◆ Requirement ◆
Scan the entries below and return each line that contains "RedEyeRemoval".

◆ Data to examine ◆

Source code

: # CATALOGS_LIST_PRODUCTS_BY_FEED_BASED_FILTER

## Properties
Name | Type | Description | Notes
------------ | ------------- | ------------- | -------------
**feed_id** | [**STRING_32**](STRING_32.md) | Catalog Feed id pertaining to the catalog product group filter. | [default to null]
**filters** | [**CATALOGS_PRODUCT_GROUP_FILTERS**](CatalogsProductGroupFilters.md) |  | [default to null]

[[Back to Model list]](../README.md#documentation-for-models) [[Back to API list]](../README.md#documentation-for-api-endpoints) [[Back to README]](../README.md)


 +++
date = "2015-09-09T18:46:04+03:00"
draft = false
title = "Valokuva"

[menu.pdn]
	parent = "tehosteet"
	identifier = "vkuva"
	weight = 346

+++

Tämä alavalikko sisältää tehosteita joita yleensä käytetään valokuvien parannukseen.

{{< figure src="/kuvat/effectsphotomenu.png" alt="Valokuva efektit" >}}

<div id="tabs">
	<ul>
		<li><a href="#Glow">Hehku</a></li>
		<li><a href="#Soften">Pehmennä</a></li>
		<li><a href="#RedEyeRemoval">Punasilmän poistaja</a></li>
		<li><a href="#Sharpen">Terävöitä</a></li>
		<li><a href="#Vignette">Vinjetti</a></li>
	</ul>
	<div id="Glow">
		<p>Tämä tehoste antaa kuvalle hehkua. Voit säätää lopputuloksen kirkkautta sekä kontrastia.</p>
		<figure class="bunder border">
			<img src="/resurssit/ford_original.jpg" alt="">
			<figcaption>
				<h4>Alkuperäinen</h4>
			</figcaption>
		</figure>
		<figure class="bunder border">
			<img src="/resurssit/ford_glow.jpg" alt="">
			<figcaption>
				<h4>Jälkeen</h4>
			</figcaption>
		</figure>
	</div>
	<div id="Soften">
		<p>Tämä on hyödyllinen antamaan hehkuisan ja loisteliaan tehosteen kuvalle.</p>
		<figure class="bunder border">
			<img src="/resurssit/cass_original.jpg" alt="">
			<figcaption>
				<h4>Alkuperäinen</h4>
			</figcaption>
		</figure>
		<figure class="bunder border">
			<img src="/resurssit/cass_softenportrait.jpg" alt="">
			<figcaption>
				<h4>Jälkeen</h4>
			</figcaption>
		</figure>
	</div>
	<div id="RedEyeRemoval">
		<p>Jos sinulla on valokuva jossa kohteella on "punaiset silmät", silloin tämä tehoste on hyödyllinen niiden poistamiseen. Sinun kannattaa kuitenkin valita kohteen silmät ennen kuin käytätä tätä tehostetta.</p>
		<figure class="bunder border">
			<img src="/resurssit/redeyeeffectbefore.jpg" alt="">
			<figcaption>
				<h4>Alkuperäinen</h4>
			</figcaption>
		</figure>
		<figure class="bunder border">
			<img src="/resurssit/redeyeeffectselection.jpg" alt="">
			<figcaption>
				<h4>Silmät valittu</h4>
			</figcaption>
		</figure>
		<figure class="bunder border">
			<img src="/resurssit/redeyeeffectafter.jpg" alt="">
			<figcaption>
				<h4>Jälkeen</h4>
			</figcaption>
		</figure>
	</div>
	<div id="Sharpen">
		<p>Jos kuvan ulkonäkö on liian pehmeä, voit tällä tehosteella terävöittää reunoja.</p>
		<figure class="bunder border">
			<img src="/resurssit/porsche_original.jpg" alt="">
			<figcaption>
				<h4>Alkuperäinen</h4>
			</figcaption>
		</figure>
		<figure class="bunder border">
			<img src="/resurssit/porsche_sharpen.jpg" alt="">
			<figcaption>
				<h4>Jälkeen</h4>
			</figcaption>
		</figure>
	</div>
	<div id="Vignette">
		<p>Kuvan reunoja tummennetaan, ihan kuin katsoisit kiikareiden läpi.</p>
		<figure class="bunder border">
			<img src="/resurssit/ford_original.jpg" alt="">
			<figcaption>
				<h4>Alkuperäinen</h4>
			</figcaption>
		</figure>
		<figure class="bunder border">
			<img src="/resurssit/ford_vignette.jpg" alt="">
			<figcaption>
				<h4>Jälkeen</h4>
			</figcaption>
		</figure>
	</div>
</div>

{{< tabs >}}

◆ Answer for this exercise ◆
		<li><a href="#RedEyeRemoval">Punasilmän poistaja</a></li>
	<div id="RedEyeRemoval">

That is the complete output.